Essa se tornou a principal base para os repetidos apelos de Weinstein à sua condenação. Durante anos, os seus advogados argumentaram que o seu julgamento foi fundamentalmente injusto, porque incluiu testemunhas que estavam fora do âmbito das acusações. Além das supostas vítimas de agressão sexual, os promotores trouxeram testemunhas que retrataram Weinstein como uma figura caprichosa e cruel.

Em 2022, um tribunal de recurso de Nova Iorque rejeitou essas preocupações e manteve a sua condenação, após um vigoroso debate entre os juízes. Eles escreveram que o depoimento das testemunhas adicionais foi fundamental para mostrar que o produtor não via suas vítimas como “parceiras românticas ou amigas”, mas que “seu objetivo em todos os momentos era posicionar as mulheres de tal forma que ele pudesse fazer sexo com eles, e que o consentimento das mulheres ou não era irrelevante para ele.”

Em Fevereiro deste ano, quando o mais alto tribunal de Nova Iorque ouviu o último e último recurso do produtor, o processo não obteve sucesso. Muita atenção. Mas sentiram-se silenciosamente dramáticos: sete dos mais altos juízes do estado, quatro deles mulheres, estavam a debater se o homem cujas alegadas ofensas constituíam a pedra angular do movimento #MeToo tinha sido tratado de forma justa no tribunal.

Hoje o tribunal decidiu, por maioria que incluía três juízas, anular a condenação e ordenar um novo julgamento.
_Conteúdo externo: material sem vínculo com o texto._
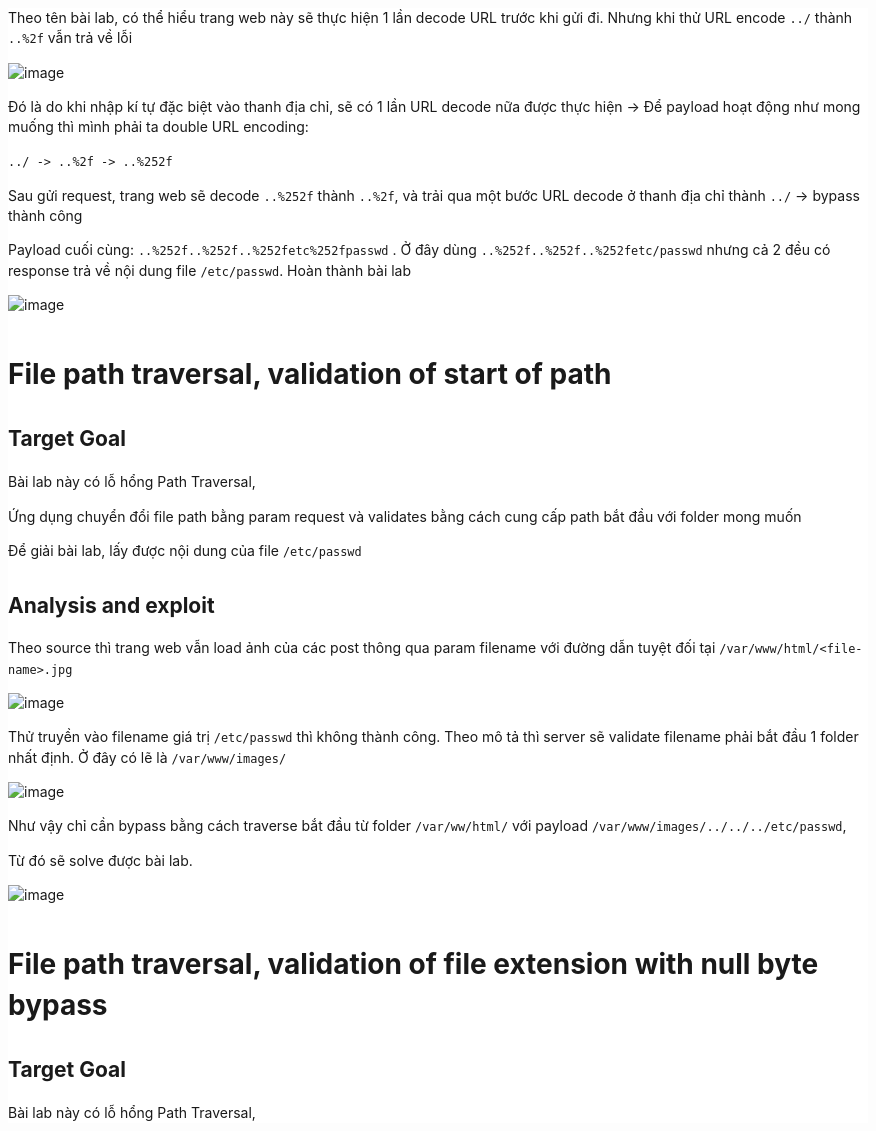 Theo tên bài lab, có thể hiểu trang web này sẽ thực hiện 1 lần decode URL trước khi gửi đi. Nhưng khi thử URL encode `../` thành `..%2f` vẫn trả về lỗi

![image](https://hackmd.io/_uploads/HJes61Wpkl.png)

Đó là do khi nhập kí tự đặc biệt vào thanh địa chỉ, sẽ có 1 lần URL decode nữa được thực hiện → Để payload hoạt động như mong muống thì mình phải ta double URL encoding:
```
../ -> ..%2f -> ..%252f 
```
Sau gửi request, trang web sẽ decode `..%252f` thành `..%2f`, và trải qua một bước URL decode ở thanh địa chỉ thành `../` →  bypass thành công 

Payload cuối cùng:  `..%252f..%252f..%252fetc%252fpasswd` . Ở đây dùng `..%252f..%252f..%252fetc/passwd` nhưng cả 2 đều có response trả về nội dung file `/etc/passwd`. Hoàn thành bài lab

![image](https://hackmd.io/_uploads/SJ9yCJZTyx.png)

# File path traversal, validation of start of path
## Target Goal
Bài lab này có lỗ hổng Path Traversal,

Ứng dụng chuyển đổi file path bằng param request và validates bằng cách cung cấp path bắt đầu với folder mong muốn

Để giải bài lab, lấy được nội dung của file `/etc/passwd`

## Analysis and exploit
Theo source thì trang web vẫn load ảnh của các post thông qua param filename với đường dẫn tuyệt đối tại `/var/www/html/<file-name>.jpg`

![image](https://hackmd.io/_uploads/SkZsA1Zayg.png)

Thử truyền vào filename giá trị `/etc/passwd` thì không thành công. Theo mô tả thì server sẽ validate filename phải bắt đầu 1 folder nhất định. Ở đây có lẽ là `/var/www/images/`

![image](https://hackmd.io/_uploads/r1oaRkWTyg.png)

Như vậy chỉ cần bypass bằng cách traverse bắt đầu từ folder `/var/ww/html/` với payload `/var/www/images/../../../etc/passwd`, 

Từ đó sẽ solve được bài lab.

![image](https://hackmd.io/_uploads/rke2ylZTyl.png)

# File path traversal, validation of file extension with null byte bypass
## Target Goal
Bài lab này có lỗ hổng Path Traversal,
Weinstein continua condenado na Califórnia e será transferido para a prisão de lá.

“Concluímos que o tribunal de primeira instância admitiu erroneamente depoimentos de supostos atos sexuais anteriores, não acusados, contra pessoas que não os denunciantes dos crimes subjacentes”, escreveram os juízes em sua decisão na quinta-feira.

“Ninguém acusado de ilegalidade poderá ser julgado com base em provas de crimes não acusados ​​que sirvam apenas para estabelecer a propensão do arguido para comportamentos criminosos”, prossegue o parecer.

Mas a decisão foi tomada pela mais pequena das maiorias: 4 a 3, com dissidências contundentes. “Os mal-entendidos fundamentais sobre a violência sexual perpetrada por homens conhecidos e com poder significativo sobre as mulheres que eles vitimizam estão claramente visíveis na opinião da maioria”, escreveu a juíza Madeline Singas.

Contatada por telefone poucos minutos depois de o tribunal ter divulgado sua decisão, Ashley Judd, a primeira atriz a apresentar acusações contra Weinstein, foi inabalável em seu próprio julgamento. “Isso é injusto com os sobreviventes”, disse ela sobre a decisão.

“Ainda vivemos em nossa verdade”, disse ela. “E sabemos o que aconteceu.”